Carne detailed some of his experiences for the The Bendigonian newspaper that were published throughout the war.
He described entire days spent in a snipers' position that would have been exposed if not for sandbags 30cm high.
Sometimes, he and fellow snipers would spend three days watching specific parts of an enemy line, waiting to take a shot.
Their chance might have only lasted moments.
Carne had a number of near misses during that grinding and bloody campaign.
"He was buried by a shell explosion, he had to dig out some of his mates," Ms Malone said.
After five months of fighting, Carne was wounded and evacuated from Gallipoli to be treated for shock and ear trouble.
Ms Malone tracked said the campaign had a striking effect on Bendigo's first Anzacs.
"I went through every emotion possible, researching these men," she said.
"At first they were so gung-ho with everything they had been told, and that they were there for the King and Empire.
"It didn't take long - in fact it took the very first experience of battle - that that changed."
Carne recovered and returned to the war when Australian forces had reached the bloody trenches of western Europe.
He took a bullet in his arm during 1916's Battle of Pozieres while listed as part of a specialist scouting group.
Ms Malone was not surprised that he was injured in the battle, which saw as many Australian casualties in a few weeks as the entire Gallipoli campaign.
The carnage was awful," she said.
Carne was shipped to London to recover.
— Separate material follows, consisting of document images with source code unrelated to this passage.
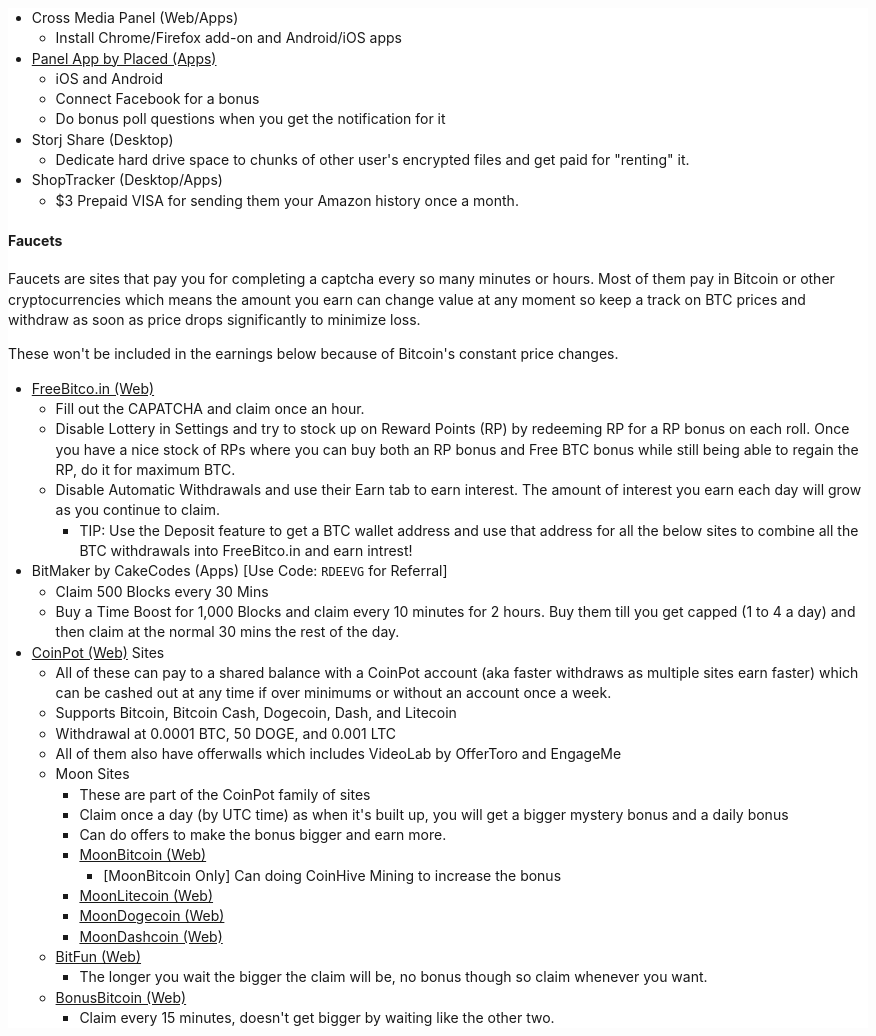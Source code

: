 - Cross Media Panel (Web/Apps)
  - Install Chrome/Firefox add-on and Android/iOS apps
- [Panel App by Placed (Apps)](http://panelapp.me/wti1)
  - iOS and Android
  - Connect Facebook for a bonus
  - Do bonus poll questions when you get the notification for it
- Storj Share (Desktop)
  - Dedicate hard drive space to chunks of other user's encrypted files and get paid for "renting" it.
- ShopTracker (Desktop/Apps)
  - $3 Prepaid VISA for sending them your Amazon history once a month.

#### Faucets
Faucets are sites that pay you for completing a captcha every so many minutes or hours. Most of them pay in Bitcoin or other cryptocurrencies which means the amount you earn can change value at any moment so keep a track on BTC prices and withdraw as soon as price drops significantly to minimize loss.

<p class="warning">These won't be included in the earnings below because of Bitcoin's constant price changes.</p>

- [FreeBitco.in (Web)](http://freebitco.in/?r=1974584)
  - Fill out the CAPATCHA and claim once an hour. 
  - Disable Lottery in Settings and try to stock up on Reward Points (RP) by redeeming RP for a RP bonus on each roll. Once you have a nice stock of RPs where you can buy both an RP bonus and Free BTC bonus while still being able to regain the RP, do it for maximum BTC.
  - Disable Automatic Withdrawals and use their Earn tab to earn interest. The amount of interest you earn each day will grow as you continue to claim.
     - TIP: Use the Deposit feature to get a BTC wallet address and use that address for all the below sites to combine all the BTC withdrawals into FreeBitco.in and earn intrest!
- BitMaker by CakeCodes (Apps) [Use Code: `RDEEVG` for Referral]
  - Claim 500 Blocks every 30 Mins
  - Buy a Time Boost for 1,000 Blocks and claim every 10 minutes for 2 hours. Buy them till you get capped (1 to 4 a day) and then claim at the normal 30 mins the rest of the day.
- [CoinPot (Web)](https://coinpot.co) Sites
  - All of these can pay to a shared balance with a CoinPot account (aka faster withdraws as multiple sites earn faster) which can be cashed out at any time if over minimums or without an account once a week.
  - Supports Bitcoin, Bitcoin Cash, Dogecoin, Dash, and Litecoin
  - Withdrawal at 0.0001 BTC, 50 DOGE, and 0.001 LTC
  - All of them also have offerwalls which includes VideoLab by OfferToro and EngageMe
  - Moon Sites
     - These are part of the CoinPot family of sites
     - Claim once a day (by UTC time) as when it's built up, you will get a bigger mystery bonus and a daily bonus
     - Can do offers to make the bonus bigger and earn more.
     - [MoonBitcoin (Web)](http://moonbit.co.in/?ref=302251460c30)
        - [MoonBitcoin Only] Can doing CoinHive Mining to increase the bonus
     - [MoonLitecoin (Web)](http://moonliteco.in/?ref=fc77d3842e7b)
     - [MoonDogecoin (Web)](http://moondoge.co.in/?ref=ea495a9cb972)
     - [MoonDashcoin (Web)](http://moondash.co.in/?ref=03A76891F0E4)
  - [BitFun (Web)](http://bitfun.co/?ref=64002ECDDE0D)
     - The longer you wait the bigger the claim will be, no bonus though so claim whenever you want.
  - [BonusBitcoin (Web)](http://bonusbitcoin.co/?ref=459A9F8098E6)
     - Claim every 15 minutes, doesn't get bigger by waiting like the other two.
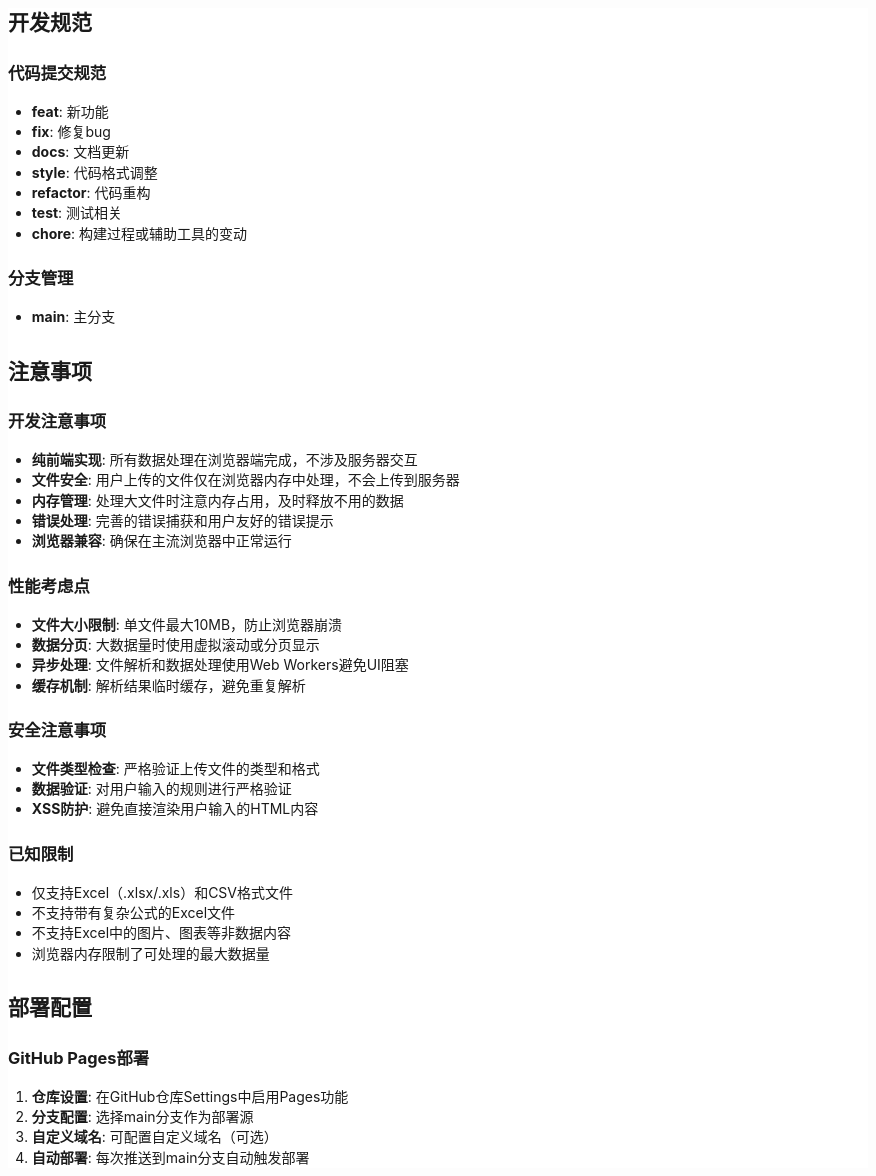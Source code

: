 ## 开发规范

### 代码提交规范
- **feat**: 新功能
- **fix**: 修复bug
- **docs**: 文档更新
- **style**: 代码格式调整
- **refactor**: 代码重构
- **test**: 测试相关
- **chore**: 构建过程或辅助工具的变动

### 分支管理
- **main**: 主分支

## 注意事项

### 开发注意事项
- **纯前端实现**: 所有数据处理在浏览器端完成，不涉及服务器交互
- **文件安全**: 用户上传的文件仅在浏览器内存中处理，不会上传到服务器
- **内存管理**: 处理大文件时注意内存占用，及时释放不用的数据
- **错误处理**: 完善的错误捕获和用户友好的错误提示
- **浏览器兼容**: 确保在主流浏览器中正常运行

### 性能考虑点
- **文件大小限制**: 单文件最大10MB，防止浏览器崩溃
- **数据分页**: 大数据量时使用虚拟滚动或分页显示
- **异步处理**: 文件解析和数据处理使用Web Workers避免UI阻塞
- **缓存机制**: 解析结果临时缓存，避免重复解析

### 安全注意事项
- **文件类型检查**: 严格验证上传文件的类型和格式
- **数据验证**: 对用户输入的规则进行严格验证
- **XSS防护**: 避免直接渲染用户输入的HTML内容

### 已知限制
- 仅支持Excel（.xlsx/.xls）和CSV格式文件
- 不支持带有复杂公式的Excel文件
- 不支持Excel中的图片、图表等非数据内容
- 浏览器内存限制了可处理的最大数据量

## 部署配置

### GitHub Pages部署
1. **仓库设置**: 在GitHub仓库Settings中启用Pages功能
2. **分支配置**: 选择main分支作为部署源
3. **自定义域名**: 可配置自定义域名（可选）
4. **自动部署**: 每次推送到main分支自动触发部署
It was there he wrote in Mr Diaper's family heirloom along with a lot of fellow Australians.
About 90 per cent of those who signed it appear to have been serving with Anzac forces, Mr Diaper says.
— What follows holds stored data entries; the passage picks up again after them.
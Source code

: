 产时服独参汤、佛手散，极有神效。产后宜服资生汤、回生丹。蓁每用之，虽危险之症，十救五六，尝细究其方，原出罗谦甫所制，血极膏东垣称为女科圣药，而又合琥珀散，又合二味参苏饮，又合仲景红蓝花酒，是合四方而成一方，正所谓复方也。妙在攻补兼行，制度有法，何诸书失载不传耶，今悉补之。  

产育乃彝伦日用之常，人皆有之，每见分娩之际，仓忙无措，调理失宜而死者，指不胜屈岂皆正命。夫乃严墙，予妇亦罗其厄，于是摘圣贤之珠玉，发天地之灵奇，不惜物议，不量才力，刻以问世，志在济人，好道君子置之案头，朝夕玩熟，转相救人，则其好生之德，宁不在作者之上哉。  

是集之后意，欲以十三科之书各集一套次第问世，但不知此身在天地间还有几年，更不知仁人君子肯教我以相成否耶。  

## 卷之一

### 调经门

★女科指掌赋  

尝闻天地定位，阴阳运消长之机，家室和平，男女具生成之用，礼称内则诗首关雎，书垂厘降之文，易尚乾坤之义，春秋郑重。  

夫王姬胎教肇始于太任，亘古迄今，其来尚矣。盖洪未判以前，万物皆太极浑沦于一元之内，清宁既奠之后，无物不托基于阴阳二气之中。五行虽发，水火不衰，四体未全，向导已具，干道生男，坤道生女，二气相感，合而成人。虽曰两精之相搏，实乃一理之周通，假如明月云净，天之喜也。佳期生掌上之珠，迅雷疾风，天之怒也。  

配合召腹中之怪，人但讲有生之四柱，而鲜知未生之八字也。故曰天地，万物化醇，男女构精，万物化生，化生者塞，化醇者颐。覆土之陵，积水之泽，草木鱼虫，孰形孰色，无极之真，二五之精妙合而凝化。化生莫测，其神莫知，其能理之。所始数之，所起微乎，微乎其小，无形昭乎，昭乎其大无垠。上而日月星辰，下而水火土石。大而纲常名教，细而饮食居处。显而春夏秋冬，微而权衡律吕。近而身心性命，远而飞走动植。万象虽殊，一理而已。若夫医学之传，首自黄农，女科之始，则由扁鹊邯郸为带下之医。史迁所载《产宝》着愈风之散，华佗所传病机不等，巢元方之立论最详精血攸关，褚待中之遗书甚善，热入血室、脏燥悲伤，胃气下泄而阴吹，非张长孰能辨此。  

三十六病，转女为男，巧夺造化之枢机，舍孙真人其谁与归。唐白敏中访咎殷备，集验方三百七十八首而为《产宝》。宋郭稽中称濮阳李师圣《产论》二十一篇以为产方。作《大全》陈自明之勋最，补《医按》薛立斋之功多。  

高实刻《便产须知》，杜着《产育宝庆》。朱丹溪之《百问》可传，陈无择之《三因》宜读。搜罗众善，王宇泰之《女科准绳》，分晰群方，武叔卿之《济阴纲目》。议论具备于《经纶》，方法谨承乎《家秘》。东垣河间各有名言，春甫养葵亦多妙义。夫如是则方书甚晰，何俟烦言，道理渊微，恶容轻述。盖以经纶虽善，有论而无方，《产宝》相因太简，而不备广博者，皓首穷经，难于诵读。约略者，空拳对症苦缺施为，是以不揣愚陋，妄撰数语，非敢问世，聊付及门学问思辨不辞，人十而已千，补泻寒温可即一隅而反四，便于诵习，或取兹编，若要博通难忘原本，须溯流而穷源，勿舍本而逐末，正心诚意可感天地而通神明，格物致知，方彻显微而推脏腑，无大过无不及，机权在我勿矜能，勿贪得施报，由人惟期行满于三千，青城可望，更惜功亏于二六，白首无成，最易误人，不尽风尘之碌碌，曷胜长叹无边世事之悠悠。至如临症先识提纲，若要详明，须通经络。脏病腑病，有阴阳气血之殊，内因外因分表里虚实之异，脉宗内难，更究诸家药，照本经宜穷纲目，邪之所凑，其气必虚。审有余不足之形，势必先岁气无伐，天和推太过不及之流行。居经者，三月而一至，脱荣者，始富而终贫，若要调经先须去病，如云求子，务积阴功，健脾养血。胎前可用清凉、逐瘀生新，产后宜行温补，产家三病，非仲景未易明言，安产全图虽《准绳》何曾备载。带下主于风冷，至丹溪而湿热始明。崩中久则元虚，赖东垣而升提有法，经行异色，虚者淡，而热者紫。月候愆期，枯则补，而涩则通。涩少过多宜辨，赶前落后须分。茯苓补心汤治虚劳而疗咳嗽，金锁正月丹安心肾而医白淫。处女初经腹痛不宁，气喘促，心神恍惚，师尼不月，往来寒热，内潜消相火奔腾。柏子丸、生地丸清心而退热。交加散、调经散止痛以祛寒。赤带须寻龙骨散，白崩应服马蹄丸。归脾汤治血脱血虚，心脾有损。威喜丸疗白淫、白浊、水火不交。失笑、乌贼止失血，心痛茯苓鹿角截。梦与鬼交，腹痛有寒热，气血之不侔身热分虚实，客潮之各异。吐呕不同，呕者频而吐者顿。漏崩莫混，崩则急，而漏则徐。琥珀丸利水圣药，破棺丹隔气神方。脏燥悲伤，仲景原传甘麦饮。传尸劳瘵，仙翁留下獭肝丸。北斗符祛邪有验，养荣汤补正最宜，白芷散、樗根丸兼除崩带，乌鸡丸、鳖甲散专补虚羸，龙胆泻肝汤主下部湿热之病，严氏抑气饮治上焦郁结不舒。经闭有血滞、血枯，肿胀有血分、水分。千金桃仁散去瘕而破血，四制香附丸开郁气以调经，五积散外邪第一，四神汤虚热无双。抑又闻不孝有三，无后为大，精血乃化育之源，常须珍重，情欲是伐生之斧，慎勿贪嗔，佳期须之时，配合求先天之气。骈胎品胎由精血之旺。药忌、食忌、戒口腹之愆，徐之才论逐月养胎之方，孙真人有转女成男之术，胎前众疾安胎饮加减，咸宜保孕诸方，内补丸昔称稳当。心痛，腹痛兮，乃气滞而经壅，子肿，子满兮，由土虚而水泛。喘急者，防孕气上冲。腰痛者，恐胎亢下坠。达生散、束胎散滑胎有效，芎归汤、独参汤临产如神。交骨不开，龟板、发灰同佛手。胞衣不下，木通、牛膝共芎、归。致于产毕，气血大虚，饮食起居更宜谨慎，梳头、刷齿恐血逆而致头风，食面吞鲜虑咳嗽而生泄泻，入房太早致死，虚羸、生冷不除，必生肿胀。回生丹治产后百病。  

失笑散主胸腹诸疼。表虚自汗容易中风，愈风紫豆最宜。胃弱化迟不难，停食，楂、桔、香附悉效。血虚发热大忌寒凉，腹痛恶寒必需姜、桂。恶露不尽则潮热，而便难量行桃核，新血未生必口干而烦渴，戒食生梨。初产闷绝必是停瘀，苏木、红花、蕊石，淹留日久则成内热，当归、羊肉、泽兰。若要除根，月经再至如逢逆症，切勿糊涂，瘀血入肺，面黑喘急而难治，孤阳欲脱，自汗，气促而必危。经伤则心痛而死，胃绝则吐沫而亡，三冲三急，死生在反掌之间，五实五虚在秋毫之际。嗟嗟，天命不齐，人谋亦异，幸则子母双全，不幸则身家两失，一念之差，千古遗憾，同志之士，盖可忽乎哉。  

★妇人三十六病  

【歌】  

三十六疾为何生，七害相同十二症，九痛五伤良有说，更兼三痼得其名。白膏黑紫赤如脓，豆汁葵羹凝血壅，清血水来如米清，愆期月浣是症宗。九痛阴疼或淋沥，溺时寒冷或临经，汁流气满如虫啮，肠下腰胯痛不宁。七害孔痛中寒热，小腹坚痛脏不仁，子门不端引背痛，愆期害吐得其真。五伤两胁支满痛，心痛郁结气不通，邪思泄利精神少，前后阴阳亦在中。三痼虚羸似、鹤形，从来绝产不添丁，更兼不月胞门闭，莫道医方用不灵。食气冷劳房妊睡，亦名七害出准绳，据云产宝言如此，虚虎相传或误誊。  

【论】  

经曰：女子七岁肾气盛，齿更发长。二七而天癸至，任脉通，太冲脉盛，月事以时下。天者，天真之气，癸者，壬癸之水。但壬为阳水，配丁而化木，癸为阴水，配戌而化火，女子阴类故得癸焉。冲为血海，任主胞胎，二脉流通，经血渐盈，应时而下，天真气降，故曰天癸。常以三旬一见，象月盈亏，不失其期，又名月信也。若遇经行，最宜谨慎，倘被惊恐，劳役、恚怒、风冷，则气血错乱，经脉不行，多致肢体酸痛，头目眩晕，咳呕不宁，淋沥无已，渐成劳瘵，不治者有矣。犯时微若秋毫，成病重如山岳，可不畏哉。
He continued to serve and would only return back to Australia in 1919 after five years of warfare.
Mr Diaper could not imagine what Carne and the many others who signed the journal must have endured.
"I can sit here and try to picture it but, in all honesty, I don't think we can ever truly understand what they went through," he said.
"Maybe we can understand little bits, though. That way they (the soldiers) are not forgotten."